David Duprey/AP Photo
Rep. Eric Massa.
David Duprey/AP Photo
Earlier in the week, Massa had said he wouldn't seek re-election because of a recurrence of his non-Hodgkin's Lymphoma but left the clear impression he would serve out his term which ends when this Congress adjourns, probably in December. That clearly has changed.
Massa who has only been in Congress since 2008 when he defeated a Republican in a normally GOP district, is the subject of an ethics investigation regarding the staffer's harassment charge.

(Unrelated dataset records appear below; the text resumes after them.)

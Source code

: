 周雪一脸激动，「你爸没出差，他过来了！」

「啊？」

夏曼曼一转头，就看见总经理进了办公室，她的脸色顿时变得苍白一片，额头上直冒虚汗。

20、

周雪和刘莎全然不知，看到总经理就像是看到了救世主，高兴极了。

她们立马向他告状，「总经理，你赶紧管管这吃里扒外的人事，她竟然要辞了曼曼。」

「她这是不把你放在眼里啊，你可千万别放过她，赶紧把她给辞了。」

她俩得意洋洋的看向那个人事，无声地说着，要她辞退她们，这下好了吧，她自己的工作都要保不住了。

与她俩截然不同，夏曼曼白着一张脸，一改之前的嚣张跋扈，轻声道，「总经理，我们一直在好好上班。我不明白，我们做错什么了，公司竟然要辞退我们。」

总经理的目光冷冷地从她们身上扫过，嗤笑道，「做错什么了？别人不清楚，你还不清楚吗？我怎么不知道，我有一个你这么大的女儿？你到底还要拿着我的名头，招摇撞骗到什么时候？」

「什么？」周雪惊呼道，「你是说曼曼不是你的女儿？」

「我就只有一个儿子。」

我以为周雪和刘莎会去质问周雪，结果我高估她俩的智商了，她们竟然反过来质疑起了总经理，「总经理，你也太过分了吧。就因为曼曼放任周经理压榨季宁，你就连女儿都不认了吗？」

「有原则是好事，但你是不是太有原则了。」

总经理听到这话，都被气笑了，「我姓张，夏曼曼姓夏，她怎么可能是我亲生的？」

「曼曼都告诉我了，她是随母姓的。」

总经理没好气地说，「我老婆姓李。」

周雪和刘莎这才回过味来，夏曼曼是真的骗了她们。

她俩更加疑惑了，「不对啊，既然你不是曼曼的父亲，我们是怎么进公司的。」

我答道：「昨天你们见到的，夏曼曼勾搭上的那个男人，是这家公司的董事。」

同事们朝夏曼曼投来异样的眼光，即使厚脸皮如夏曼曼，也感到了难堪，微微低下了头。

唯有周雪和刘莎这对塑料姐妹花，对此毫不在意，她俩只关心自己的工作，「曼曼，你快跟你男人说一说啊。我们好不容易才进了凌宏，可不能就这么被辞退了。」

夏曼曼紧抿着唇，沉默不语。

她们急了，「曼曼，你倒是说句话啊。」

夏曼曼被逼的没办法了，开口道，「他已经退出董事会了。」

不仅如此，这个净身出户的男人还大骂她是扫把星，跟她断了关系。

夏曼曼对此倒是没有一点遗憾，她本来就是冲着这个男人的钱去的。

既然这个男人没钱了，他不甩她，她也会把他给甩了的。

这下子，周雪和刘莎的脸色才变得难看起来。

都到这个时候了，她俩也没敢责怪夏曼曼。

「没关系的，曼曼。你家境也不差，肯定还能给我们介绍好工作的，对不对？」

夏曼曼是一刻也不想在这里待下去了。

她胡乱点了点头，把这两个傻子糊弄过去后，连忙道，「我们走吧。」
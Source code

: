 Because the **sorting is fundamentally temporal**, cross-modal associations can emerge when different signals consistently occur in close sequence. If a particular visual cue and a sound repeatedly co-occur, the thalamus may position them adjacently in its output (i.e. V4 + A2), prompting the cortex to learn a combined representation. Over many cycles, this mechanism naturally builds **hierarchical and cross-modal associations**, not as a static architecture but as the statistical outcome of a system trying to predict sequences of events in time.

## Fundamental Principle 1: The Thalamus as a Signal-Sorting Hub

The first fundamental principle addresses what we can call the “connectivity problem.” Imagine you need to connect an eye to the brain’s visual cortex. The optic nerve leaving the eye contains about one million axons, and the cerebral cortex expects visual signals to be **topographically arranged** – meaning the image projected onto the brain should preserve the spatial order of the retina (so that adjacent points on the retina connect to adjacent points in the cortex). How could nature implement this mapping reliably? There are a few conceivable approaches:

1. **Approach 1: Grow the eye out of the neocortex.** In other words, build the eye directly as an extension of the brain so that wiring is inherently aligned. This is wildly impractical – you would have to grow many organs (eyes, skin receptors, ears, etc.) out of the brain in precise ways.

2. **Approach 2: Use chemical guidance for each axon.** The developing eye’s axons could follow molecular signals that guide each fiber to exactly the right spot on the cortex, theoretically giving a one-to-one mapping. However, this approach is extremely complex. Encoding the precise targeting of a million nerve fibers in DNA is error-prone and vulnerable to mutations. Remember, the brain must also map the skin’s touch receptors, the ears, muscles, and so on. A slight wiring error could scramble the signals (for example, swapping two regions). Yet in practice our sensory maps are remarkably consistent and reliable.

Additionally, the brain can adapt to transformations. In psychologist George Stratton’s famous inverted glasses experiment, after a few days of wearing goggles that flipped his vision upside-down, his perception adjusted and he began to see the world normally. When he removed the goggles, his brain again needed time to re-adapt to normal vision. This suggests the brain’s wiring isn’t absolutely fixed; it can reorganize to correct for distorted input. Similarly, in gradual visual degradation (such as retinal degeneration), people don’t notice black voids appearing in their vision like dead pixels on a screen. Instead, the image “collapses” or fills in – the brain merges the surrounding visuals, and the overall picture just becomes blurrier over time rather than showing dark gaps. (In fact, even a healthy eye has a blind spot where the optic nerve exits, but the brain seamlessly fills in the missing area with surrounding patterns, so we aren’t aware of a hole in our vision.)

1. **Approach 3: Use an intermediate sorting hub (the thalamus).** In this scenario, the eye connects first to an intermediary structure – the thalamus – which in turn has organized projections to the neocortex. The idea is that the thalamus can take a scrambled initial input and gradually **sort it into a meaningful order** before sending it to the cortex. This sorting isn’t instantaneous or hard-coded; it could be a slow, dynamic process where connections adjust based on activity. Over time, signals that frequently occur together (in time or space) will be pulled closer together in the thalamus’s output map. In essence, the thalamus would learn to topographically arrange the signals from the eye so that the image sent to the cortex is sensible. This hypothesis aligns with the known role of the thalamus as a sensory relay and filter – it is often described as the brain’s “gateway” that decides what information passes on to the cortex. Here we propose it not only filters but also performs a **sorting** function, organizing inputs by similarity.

In a particularly self-flagellating "open letter" on his website, Massa writes:
I own this reality. There is no doubt in my mind that I did in fact, use language in the privacy of my own home and in my inner office that, after 24 years in the Navy, might make a Chief Petty Officer feel uncomfortable. In fact, there is no doubt that this Ethics issue is my fault and mine alone. But in the incredibly toxic atmosphere that is Washington D.C., with the destruction of our elected leaders having become a blood sport, especially in talk radio and on the internet, there is also no doubt that an Ethics investigation would tear my family and my staff apart. Some would say that this is what happens when you stand apart from political parties, which I have done. Others will say that this is what happens to a non politician when they go to Washington DC. I want to make something perfectly clear. My difficulties are of my own making. Period. I am also aware that blogs and radio will have a field day with this in today's destructive and unforgiving political environment. In that investigators would be free to ask anything about me going back to my birth, I simply cannot rise to that level of perfection. God knows that I am a deeply flawed and imperfect person...
... Therefore, effective at 5 PM on Monday the 8th of March I will resign my position as the Federal Representative of New York's 29th Congressional District in the 111th Congress. I do so with a profound sense of failure and a deep apology to all those whom, for the past year, I tried to represent as our Nation struggles with problems far greater than anyone can possibly imagine.
The congressman's problems only add to the difficulties facing Democrats who promises that they would run a more ethical Congress than Republicans helped them take over the House in 2006 after 12 years out of the majority.
Earlier this week, for example, Democrats forced Rep. Charlie Rangel, also of New York and the chairman of the House Ways and Means Committee, to relinquish his chairmanship after a number of ethics questions engulfed him.